_EXERCISE GOAL_: Could you restate the entries below word for word and leave the images out?

----- DATA PROVIDED

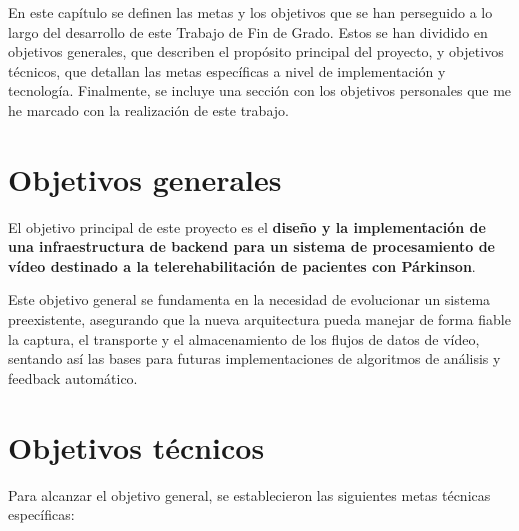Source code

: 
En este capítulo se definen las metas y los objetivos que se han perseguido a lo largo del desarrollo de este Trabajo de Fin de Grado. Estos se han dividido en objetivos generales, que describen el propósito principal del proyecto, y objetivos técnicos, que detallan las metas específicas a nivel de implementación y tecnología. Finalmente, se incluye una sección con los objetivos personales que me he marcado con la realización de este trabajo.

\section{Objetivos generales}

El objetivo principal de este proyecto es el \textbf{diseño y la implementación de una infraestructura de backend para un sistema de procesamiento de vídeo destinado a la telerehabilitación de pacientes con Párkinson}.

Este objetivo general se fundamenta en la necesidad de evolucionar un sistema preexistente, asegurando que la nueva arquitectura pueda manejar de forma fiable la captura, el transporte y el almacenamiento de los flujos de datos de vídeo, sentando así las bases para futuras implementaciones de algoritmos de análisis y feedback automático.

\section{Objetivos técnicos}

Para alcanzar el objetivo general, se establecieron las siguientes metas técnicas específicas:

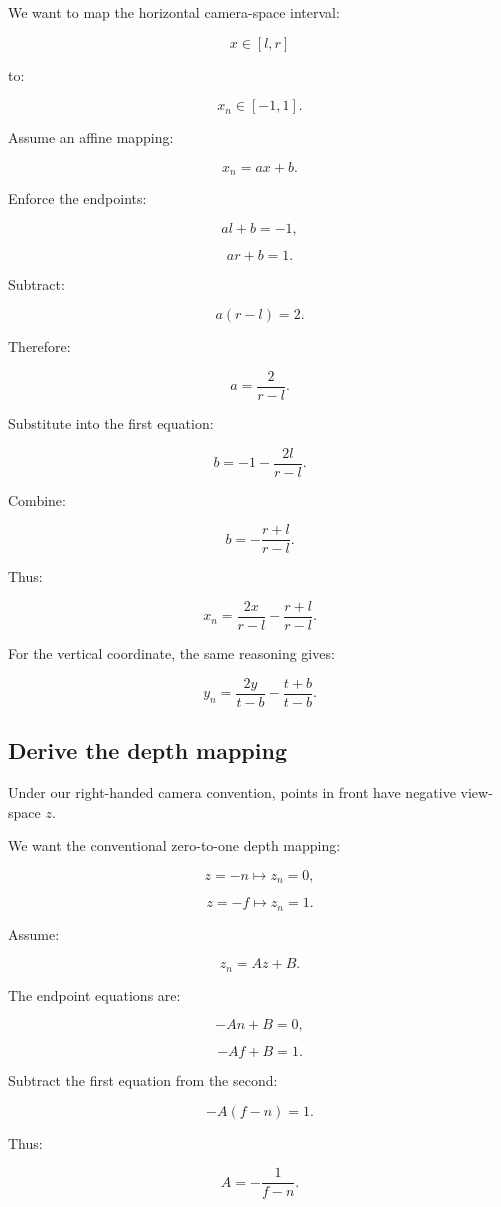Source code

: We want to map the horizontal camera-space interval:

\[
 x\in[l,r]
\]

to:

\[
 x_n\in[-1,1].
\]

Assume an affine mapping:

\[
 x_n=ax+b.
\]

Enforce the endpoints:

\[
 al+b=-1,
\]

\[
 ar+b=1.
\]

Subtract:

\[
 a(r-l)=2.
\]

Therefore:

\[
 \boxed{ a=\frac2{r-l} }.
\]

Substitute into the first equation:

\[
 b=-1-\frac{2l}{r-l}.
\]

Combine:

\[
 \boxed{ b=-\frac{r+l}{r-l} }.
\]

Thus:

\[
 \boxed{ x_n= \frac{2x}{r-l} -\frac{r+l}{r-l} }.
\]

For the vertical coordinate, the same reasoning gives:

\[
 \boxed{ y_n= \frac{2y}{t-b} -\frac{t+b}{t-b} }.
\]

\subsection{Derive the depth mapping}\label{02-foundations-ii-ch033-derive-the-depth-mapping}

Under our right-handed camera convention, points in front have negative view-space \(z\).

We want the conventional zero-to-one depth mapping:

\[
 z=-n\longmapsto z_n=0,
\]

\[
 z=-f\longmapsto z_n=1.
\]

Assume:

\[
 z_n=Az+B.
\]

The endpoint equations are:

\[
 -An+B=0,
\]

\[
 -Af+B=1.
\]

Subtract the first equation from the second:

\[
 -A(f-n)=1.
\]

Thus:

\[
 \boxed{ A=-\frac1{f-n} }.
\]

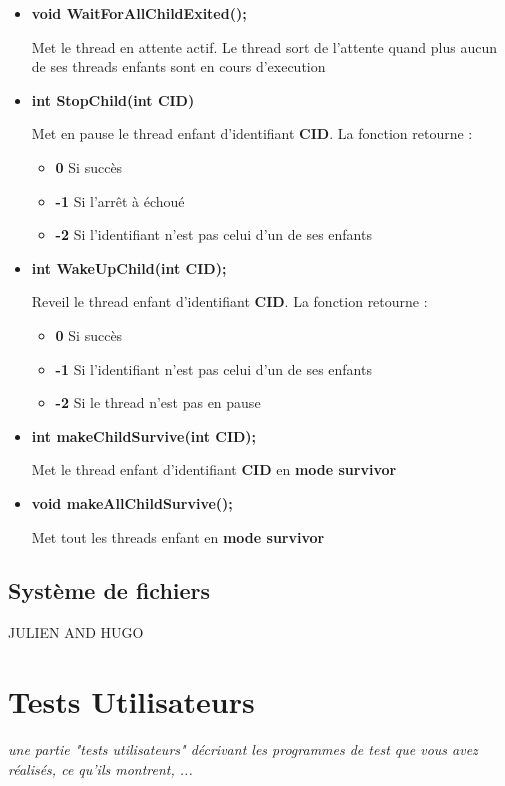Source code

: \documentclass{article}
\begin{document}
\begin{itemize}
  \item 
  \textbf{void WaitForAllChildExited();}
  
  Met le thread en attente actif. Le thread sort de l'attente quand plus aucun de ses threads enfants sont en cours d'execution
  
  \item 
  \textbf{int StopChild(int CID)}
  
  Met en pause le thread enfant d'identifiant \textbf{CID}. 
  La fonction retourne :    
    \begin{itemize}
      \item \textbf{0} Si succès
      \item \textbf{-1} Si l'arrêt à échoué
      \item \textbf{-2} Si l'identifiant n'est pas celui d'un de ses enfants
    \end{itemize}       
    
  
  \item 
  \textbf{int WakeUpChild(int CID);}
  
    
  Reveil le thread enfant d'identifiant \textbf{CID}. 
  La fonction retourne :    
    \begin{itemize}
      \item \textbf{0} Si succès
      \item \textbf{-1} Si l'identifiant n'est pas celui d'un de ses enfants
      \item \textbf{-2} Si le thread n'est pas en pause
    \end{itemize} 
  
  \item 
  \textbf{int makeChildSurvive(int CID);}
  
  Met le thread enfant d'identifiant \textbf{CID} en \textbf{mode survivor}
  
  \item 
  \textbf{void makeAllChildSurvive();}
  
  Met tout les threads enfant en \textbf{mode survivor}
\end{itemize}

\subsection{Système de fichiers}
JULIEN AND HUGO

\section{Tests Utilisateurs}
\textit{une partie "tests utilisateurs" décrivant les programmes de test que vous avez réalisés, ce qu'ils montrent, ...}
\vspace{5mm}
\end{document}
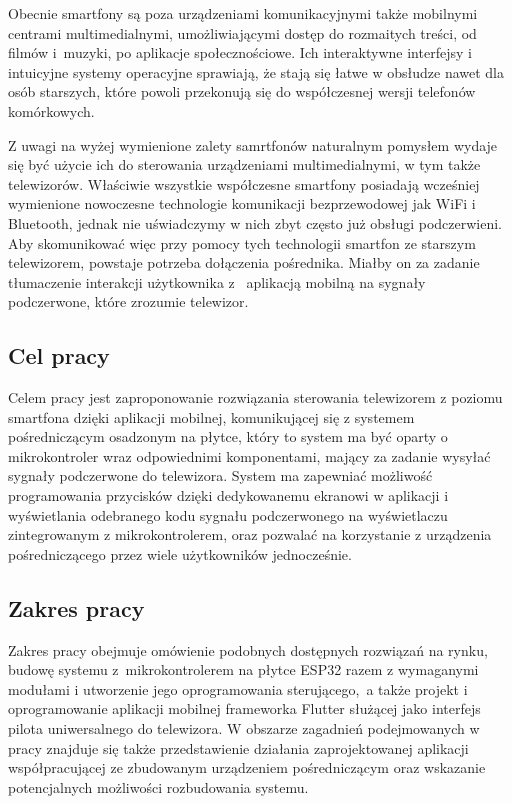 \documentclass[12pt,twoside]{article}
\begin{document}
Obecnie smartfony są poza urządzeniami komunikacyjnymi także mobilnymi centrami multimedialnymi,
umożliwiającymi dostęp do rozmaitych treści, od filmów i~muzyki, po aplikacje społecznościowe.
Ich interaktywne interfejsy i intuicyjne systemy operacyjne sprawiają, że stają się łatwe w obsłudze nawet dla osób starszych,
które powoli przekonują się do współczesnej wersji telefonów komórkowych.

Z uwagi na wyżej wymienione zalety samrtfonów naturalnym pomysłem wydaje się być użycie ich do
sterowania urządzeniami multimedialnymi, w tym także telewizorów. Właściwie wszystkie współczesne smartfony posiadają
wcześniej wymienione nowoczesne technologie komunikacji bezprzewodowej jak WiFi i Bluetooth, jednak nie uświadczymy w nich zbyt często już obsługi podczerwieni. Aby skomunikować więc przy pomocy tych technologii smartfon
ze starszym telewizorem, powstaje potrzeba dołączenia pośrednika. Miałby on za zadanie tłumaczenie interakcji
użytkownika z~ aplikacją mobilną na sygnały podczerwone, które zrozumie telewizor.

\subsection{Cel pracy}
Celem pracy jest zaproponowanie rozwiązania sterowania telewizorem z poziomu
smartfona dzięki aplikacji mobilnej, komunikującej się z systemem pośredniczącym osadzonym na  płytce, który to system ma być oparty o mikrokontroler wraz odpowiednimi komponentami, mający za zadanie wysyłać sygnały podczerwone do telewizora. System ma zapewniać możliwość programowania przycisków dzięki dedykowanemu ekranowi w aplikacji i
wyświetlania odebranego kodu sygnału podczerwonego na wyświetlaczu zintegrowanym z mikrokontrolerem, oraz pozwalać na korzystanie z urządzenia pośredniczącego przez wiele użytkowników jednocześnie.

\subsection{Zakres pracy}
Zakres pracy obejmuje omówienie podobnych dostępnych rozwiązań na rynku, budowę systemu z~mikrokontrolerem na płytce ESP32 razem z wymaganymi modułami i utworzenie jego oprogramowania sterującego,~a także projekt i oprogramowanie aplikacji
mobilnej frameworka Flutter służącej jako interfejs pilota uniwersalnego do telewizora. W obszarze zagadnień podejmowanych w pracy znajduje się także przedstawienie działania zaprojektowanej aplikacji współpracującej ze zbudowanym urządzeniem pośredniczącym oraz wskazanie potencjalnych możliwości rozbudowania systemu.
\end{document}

----------

_WRITTEN SOLUTION_:
Source code

: 
En este capítulo se definen las metas y los objetivos que se han perseguido a lo largo del desarrollo de este Trabajo de Fin de Grado. Estos se han dividido en objetivos generales, que describen el propósito principal del proyecto, y objetivos técnicos, que detallan las metas específicas a nivel de implementación y tecnología. Finalmente, se incluye una sección con los objetivos personales que me he marcado con la realización de este trabajo.

\section{Objetivos generales}

El objetivo principal de este proyecto es el \textbf{diseño y la implementación de una infraestructura de backend para un sistema de procesamiento de vídeo destinado a la telerehabilitación de pacientes con Párkinson}.

Este objetivo general se fundamenta en la necesidad de evolucionar un sistema preexistente, asegurando que la nueva arquitectura pueda manejar de forma fiable la captura, el transporte y el almacenamiento de los flujos de datos de vídeo, sentando así las bases para futuras implementaciones de algoritmos de análisis y feedback automático.

\section{Objetivos técnicos}

Para alcanzar el objetivo general, se establecieron las siguientes metas técnicas específicas:

Source code

: We want to map the horizontal camera-space interval:

\[
 x\in[l,r]
\]

to:

\[
 x_n\in[-1,1].
\]

Assume an affine mapping:

\[
 x_n=ax+b.
\]

Enforce the endpoints:

\[
 al+b=-1,
\]

\[
 ar+b=1.
\]

Subtract:

\[
 a(r-l)=2.
\]

Therefore:

\[
 \boxed{ a=\frac2{r-l} }.
\]

Substitute into the first equation:

\[
 b=-1-\frac{2l}{r-l}.
\]

Combine:

\[
 \boxed{ b=-\frac{r+l}{r-l} }.
\]

Thus:

\[
 \boxed{ x_n= \frac{2x}{r-l} -\frac{r+l}{r-l} }.
\]

For the vertical coordinate, the same reasoning gives:

\[
 \boxed{ y_n= \frac{2y}{t-b} -\frac{t+b}{t-b} }.
\]

\subsection{Derive the depth mapping}\label{02-foundations-ii-ch033-derive-the-depth-mapping}

Under our right-handed camera convention, points in front have negative view-space \(z\).

We want the conventional zero-to-one depth mapping:

\[
 z=-n\longmapsto z_n=0,
\]

\[
 z=-f\longmapsto z_n=1.
\]

Assume:

\[
 z_n=Az+B.
\]

The endpoint equations are:

\[
 -An+B=0,
\]

\[
 -Af+B=1.
\]

Subtract the first equation from the second:

\[
 -A(f-n)=1.
\]

Thus:

\[
 \boxed{ A=-\frac1{f-n} }.
\]

Source code

: \documentclass{article}
\begin{document}
\begin{itemize}
  \item 
  \textbf{void WaitForAllChildExited();}
  
  Met le thread en attente actif. Le thread sort de l'attente quand plus aucun de ses threads enfants sont en cours d'execution
  
  \item 
  \textbf{int StopChild(int CID)}
  
  Met en pause le thread enfant d'identifiant \textbf{CID}. 
  La fonction retourne :    
    \begin{itemize}
      \item \textbf{0} Si succès
      \item \textbf{-1} Si l'arrêt à échoué
      \item \textbf{-2} Si l'identifiant n'est pas celui d'un de ses enfants
    \end{itemize}       
    
  
  \item 
  \textbf{int WakeUpChild(int CID);}
  
    
  Reveil le thread enfant d'identifiant \textbf{CID}. 
  La fonction retourne :    
    \begin{itemize}
      \item \textbf{0} Si succès
      \item \textbf{-1} Si l'identifiant n'est pas celui d'un de ses enfants
      \item \textbf{-2} Si le thread n'est pas en pause
    \end{itemize} 
  
  \item 
  \textbf{int makeChildSurvive(int CID);}
  
  Met le thread enfant d'identifiant \textbf{CID} en \textbf{mode survivor}
  
  \item 
  \textbf{void makeAllChildSurvive();}
  
  Met tout les threads enfant en \textbf{mode survivor}
\end{itemize}

\subsection{Système de fichiers}
JULIEN AND HUGO

\section{Tests Utilisateurs}
\textit{une partie "tests utilisateurs" décrivant les programmes de test que vous avez réalisés, ce qu'ils montrent, ...}
\vspace{5mm}
\end{document}
 \documentclass[12pt,twoside]{article}
\begin{document}
Obecnie smartfony są poza urządzeniami komunikacyjnymi także mobilnymi centrami multimedialnymi,
umożliwiającymi dostęp do rozmaitych treści, od filmów i~muzyki, po aplikacje społecznościowe.
Ich interaktywne interfejsy i intuicyjne systemy operacyjne sprawiają, że stają się łatwe w obsłudze nawet dla osób starszych,
które powoli przekonują się do współczesnej wersji telefonów komórkowych.

Z uwagi na wyżej wymienione zalety samrtfonów naturalnym pomysłem wydaje się być użycie ich do
sterowania urządzeniami multimedialnymi, w tym także telewizorów. Właściwie wszystkie współczesne smartfony posiadają
wcześniej wymienione nowoczesne technologie komunikacji bezprzewodowej jak WiFi i Bluetooth, jednak nie uświadczymy w nich zbyt często już obsługi podczerwieni. Aby skomunikować więc przy pomocy tych technologii smartfon
ze starszym telewizorem, powstaje potrzeba dołączenia pośrednika. Miałby on za zadanie tłumaczenie interakcji
użytkownika z~ aplikacją mobilną na sygnały podczerwone, które zrozumie telewizor.

\subsection{Cel pracy}
Celem pracy jest zaproponowanie rozwiązania sterowania telewizorem z poziomu
smartfona dzięki aplikacji mobilnej, komunikującej się z systemem pośredniczącym osadzonym na  płytce, który to system ma być oparty o mikrokontroler wraz odpowiednimi komponentami, mający za zadanie wysyłać sygnały podczerwone do telewizora. System ma zapewniać możliwość programowania przycisków dzięki dedykowanemu ekranowi w aplikacji i
wyświetlania odebranego kodu sygnału podczerwonego na wyświetlaczu zintegrowanym z mikrokontrolerem, oraz pozwalać na korzystanie z urządzenia pośredniczącego przez wiele użytkowników jednocześnie.

\subsection{Zakres pracy}
Zakres pracy obejmuje omówienie podobnych dostępnych rozwiązań na rynku, budowę systemu z~mikrokontrolerem na płytce ESP32 razem z wymaganymi modułami i utworzenie jego oprogramowania sterującego,~a także projekt i oprogramowanie aplikacji
mobilnej frameworka Flutter służącej jako interfejs pilota uniwersalnego do telewizora. W obszarze zagadnień podejmowanych w pracy znajduje się także przedstawienie działania zaprojektowanej aplikacji współpracującej ze zbudowanym urządzeniem pośredniczącym oraz wskazanie potencjalnych możliwości rozbudowania systemu.
\end{document}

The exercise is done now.